Multiple Sclerosis: How the Immune System Attacks the Nervous System

Multiple Sclerosis: How the Immune System Attacks the Nervous System

Multiple sclerosis isn’t just a neurological condition-it’s an inside job. Your own immune system, designed to protect you, turns against your brain and spinal cord. It sees the protective coating around your nerves as a threat and starts tearing it apart. That coating? Myelin. And when it’s gone, signals between your brain and body get scrambled. That’s when numbness, vision loss, fatigue, or trouble walking shows up-not because of injury, but because your body attacked itself.

What Happens When the Immune System Goes Rogue

In multiple sclerosis, the immune system launches a targeted assault on the central nervous system. The main target? Myelin, the fatty sheath that wraps around nerve fibers like insulation on an electrical wire. Without it, nerve signals slow down or stop entirely. This isn’t random damage. It’s precise. Immune cells-mainly T cells and B cells-cross the blood-brain barrier, a normally tight seal that keeps harmful substances out of the brain. Once inside, they recognize myelin as foreign and begin attacking.

Research shows that in people with MS, these immune cells don’t just wander in. They’re activated elsewhere in the body, often triggered by environmental factors like the Epstein-Barr virus. Once they enter the CNS, they recruit more immune troops: macrophages, microglia, and dendritic cells. These cells release inflammatory chemicals that turn the area into a war zone. The result? Inflammation, swelling, and the destruction of myelin. Over time, the nerves themselves start to fray and die.

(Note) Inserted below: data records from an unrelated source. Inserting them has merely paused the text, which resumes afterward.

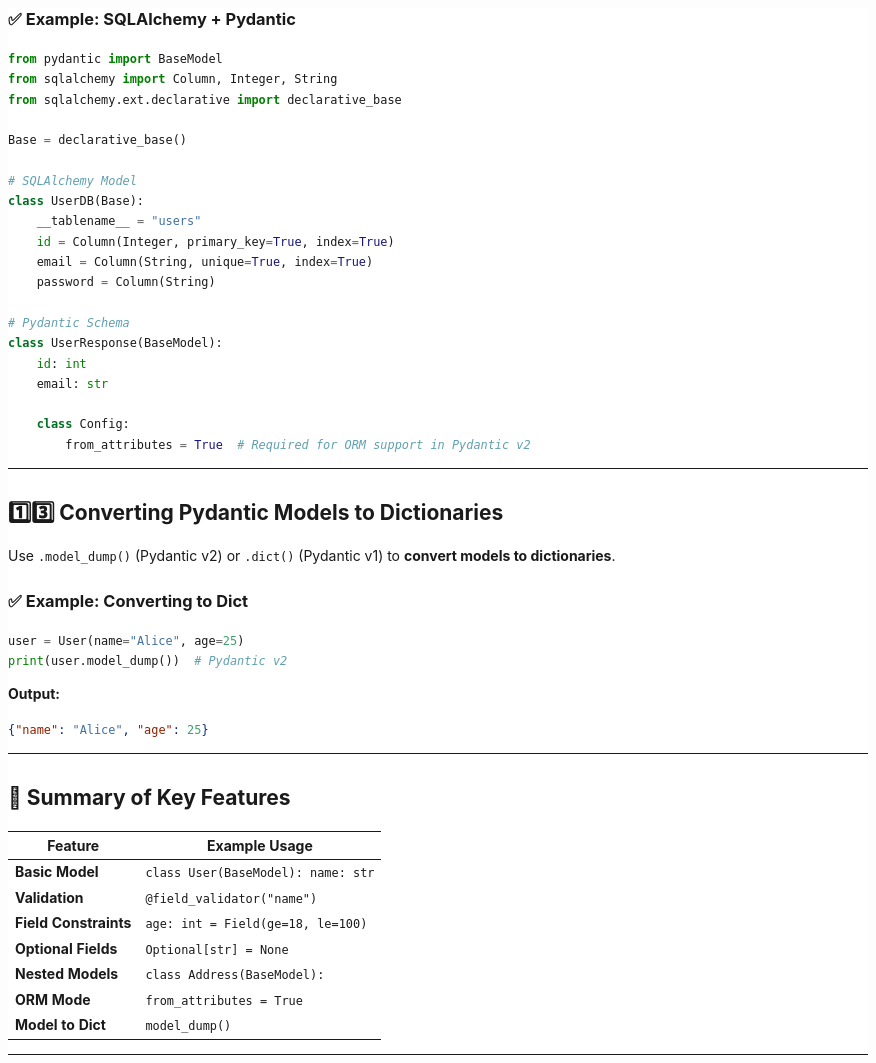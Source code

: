 ### **✅ Example: SQLAlchemy + Pydantic**
```python
from pydantic import BaseModel
from sqlalchemy import Column, Integer, String
from sqlalchemy.ext.declarative import declarative_base

Base = declarative_base()

# SQLAlchemy Model
class UserDB(Base):
    __tablename__ = "users"
    id = Column(Integer, primary_key=True, index=True)
    email = Column(String, unique=True, index=True)
    password = Column(String)

# Pydantic Schema
class UserResponse(BaseModel):
    id: int
    email: str

    class Config:
        from_attributes = True  # Required for ORM support in Pydantic v2
```

---

## **1️⃣3️⃣ Converting Pydantic Models to Dictionaries**
Use `.model_dump()` (Pydantic v2) or `.dict()` (Pydantic v1) to **convert models to dictionaries**.

### **✅ Example: Converting to Dict**
```python
user = User(name="Alice", age=25)
print(user.model_dump())  # Pydantic v2
```

**Output:**
```json
{"name": "Alice", "age": 25}
```

---

## **🚀 Summary of Key Features**
| Feature                  | Example Usage |
|--------------------------|--------------|
| **Basic Model** | `class User(BaseModel): name: str` |
| **Validation** | `@field_validator("name")` |
| **Field Constraints** | `age: int = Field(ge=18, le=100)` |
| **Optional Fields** | `Optional[str] = None` |
| **Nested Models** | `class Address(BaseModel):` |
| **ORM Mode** | `from_attributes = True` |
| **Model to Dict** | `model_dump()` |

---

The Four Patterns of Damage

Not all MS is the same. Scientists have identified four distinct patterns of tissue damage in the brain and spinal cord. Pattern I is mostly T cells and macrophages chewing through myelin. Pattern II adds antibodies to the mix-like the immune system is using a missile instead of a knife. Pattern III shows a different story: oligodendrocytes, the cells that make myelin, are dying off first. And Pattern IV? That’s the most alarming. Oligodendrocytes are damaged, but there’s no sign of immune cells nearby. It suggests something deeper is broken in the brain’s ability to repair itself.

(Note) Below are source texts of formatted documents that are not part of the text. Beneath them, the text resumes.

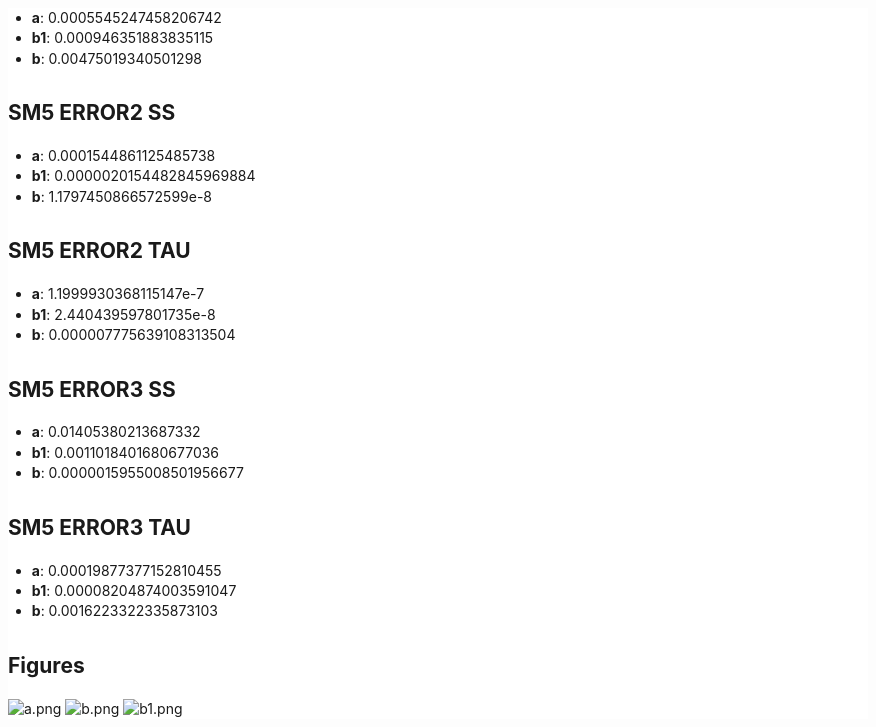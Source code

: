 - **a**: 0.0005545247458206742
- **b1**: 0.000946351883835115
- **b**: 0.00475019340501298

## SM5 ERROR2 SS

- **a**: 0.0001544861125485738
- **b1**: 0.0000020154482845969884
- **b**: 1.1797450866572599e-8

## SM5 ERROR2 TAU

- **a**: 1.1999930368115147e-7
- **b1**: 2.440439597801735e-8
- **b**: 0.000007775639108313504

## SM5 ERROR3 SS

- **a**: 0.01405380213687332
- **b1**: 0.0011018401680677036
- **b**: 0.0000015955008501956677

## SM5 ERROR3 TAU

- **a**: 0.00019877377152810455
- **b1**: 0.00008204874003591047
- **b**: 0.0016223322335873103

## Figures

![a.png](images/a.png)
![b.png](images/b.png)
![b1.png](images/b1.png)
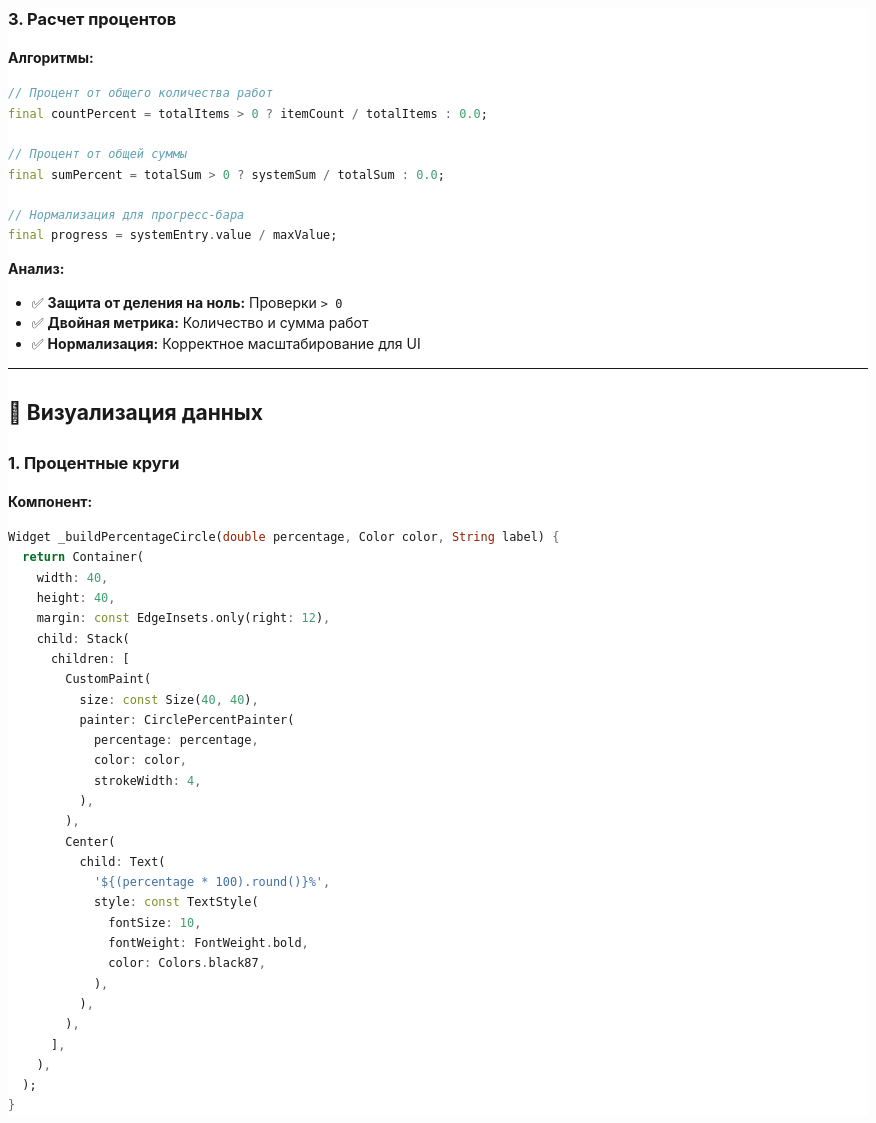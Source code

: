 ### 3. **Расчет процентов**

**Алгоритмы:**
```dart
// Процент от общего количества работ
final countPercent = totalItems > 0 ? itemCount / totalItems : 0.0;

// Процент от общей суммы
final sumPercent = totalSum > 0 ? systemSum / totalSum : 0.0;

// Нормализация для прогресс-бара
final progress = systemEntry.value / maxValue;
```

**Анализ:**
- ✅ **Защита от деления на ноль:** Проверки `> 0`
- ✅ **Двойная метрика:** Количество и сумма работ
- ✅ **Нормализация:** Корректное масштабирование для UI

---

## 🎨 Визуализация данных

### 1. **Процентные круги**

**Компонент:**
```dart
Widget _buildPercentageCircle(double percentage, Color color, String label) {
  return Container(
    width: 40,
    height: 40,
    margin: const EdgeInsets.only(right: 12),
    child: Stack(
      children: [
        CustomPaint(
          size: const Size(40, 40),
          painter: CirclePercentPainter(
            percentage: percentage,
            color: color,
            strokeWidth: 4,
          ),
        ),
        Center(
          child: Text(
            '${(percentage * 100).round()}%',
            style: const TextStyle(
              fontSize: 10,
              fontWeight: FontWeight.bold,
              color: Colors.black87,
            ),
          ),
        ),
      ],
    ),
  );
}
```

These patterns help explain why some people respond to certain treatments and others don’t. If your MS looks like Pattern II, drugs that target antibodies might help. If it’s Pattern III, the focus needs to shift to protecting or replacing myelin-making cells. This is why one-size-fits-all treatments often fail.

Why Women Are More Affected

Women are two to three times more likely to develop MS than men. That gap is wider in places like Canada and Scandinavia, where rates can hit 140 cases per 100,000 people. Why? It’s not just hormones. While estrogen and progesterone play a role in immune regulation, the bigger story involves genetics and environment. Women’s immune systems tend to be more reactive-a trait that helped our ancestors survive infections during pregnancy. But that same sensitivity makes them more vulnerable to autoimmune misfires.

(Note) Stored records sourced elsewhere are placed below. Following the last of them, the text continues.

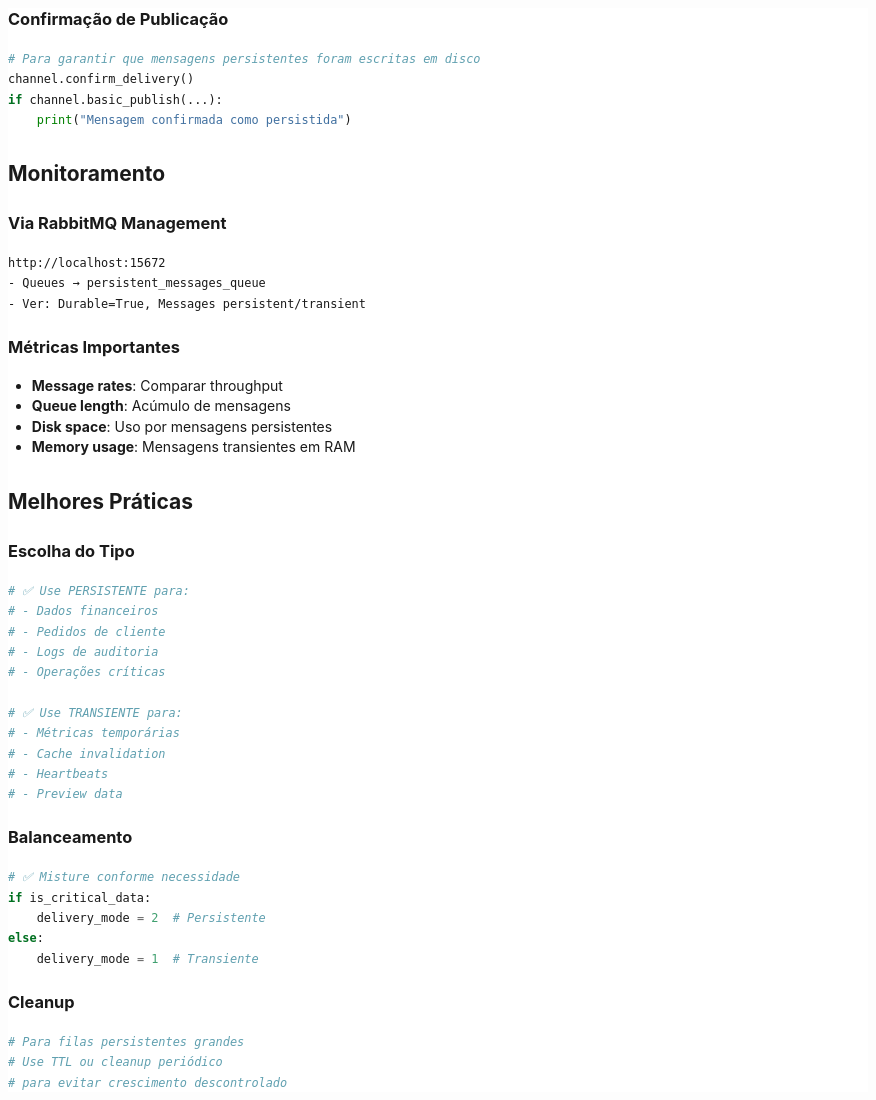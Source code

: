 ### Confirmação de Publicação
```python
# Para garantir que mensagens persistentes foram escritas em disco
channel.confirm_delivery()
if channel.basic_publish(...):
    print("Mensagem confirmada como persistida")
```

## Monitoramento

### Via RabbitMQ Management
```
http://localhost:15672
- Queues → persistent_messages_queue
- Ver: Durable=True, Messages persistent/transient
```

### Métricas Importantes
- **Message rates**: Comparar throughput
- **Queue length**: Acúmulo de mensagens
- **Disk space**: Uso por mensagens persistentes
- **Memory usage**: Mensagens transientes em RAM

## Melhores Práticas

### Escolha do Tipo
```python
# ✅ Use PERSISTENTE para:
# - Dados financeiros
# - Pedidos de cliente  
# - Logs de auditoria
# - Operações críticas

# ✅ Use TRANSIENTE para:
# - Métricas temporárias
# - Cache invalidation
# - Heartbeats
# - Preview data
```

### Balanceamento
```python
# ✅ Misture conforme necessidade
if is_critical_data:
    delivery_mode = 2  # Persistente
else:
    delivery_mode = 1  # Transiente
```

### Cleanup
```python
# Para filas persistentes grandes
# Use TTL ou cleanup periódico
# para evitar crescimento descontrolado
```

Add in vitamin D deficiency (common in northern latitudes), smoking, and Epstein-Barr virus exposure, and you’ve got a perfect storm. People who carry certain genes like HLA-DRB1*15:01 and get infected with EBV before age 20 have a 32-fold higher risk of developing MS. It’s not one thing. It’s a chain reaction.

Three patterns of MS damage visualized in the spinal cord: cells, missiles, and crumbling oligodendrocytes.

What You Feel When the Nerves Are Under Attack

Symptoms aren’t random. They map directly to where the damage happens. If the optic nerve is hit, you get optic neuritis-vision blurs, colors fade, pain shoots behind the eye. That’s not an eye problem. That’s an immune attack on the nerve connecting your eye to your brain.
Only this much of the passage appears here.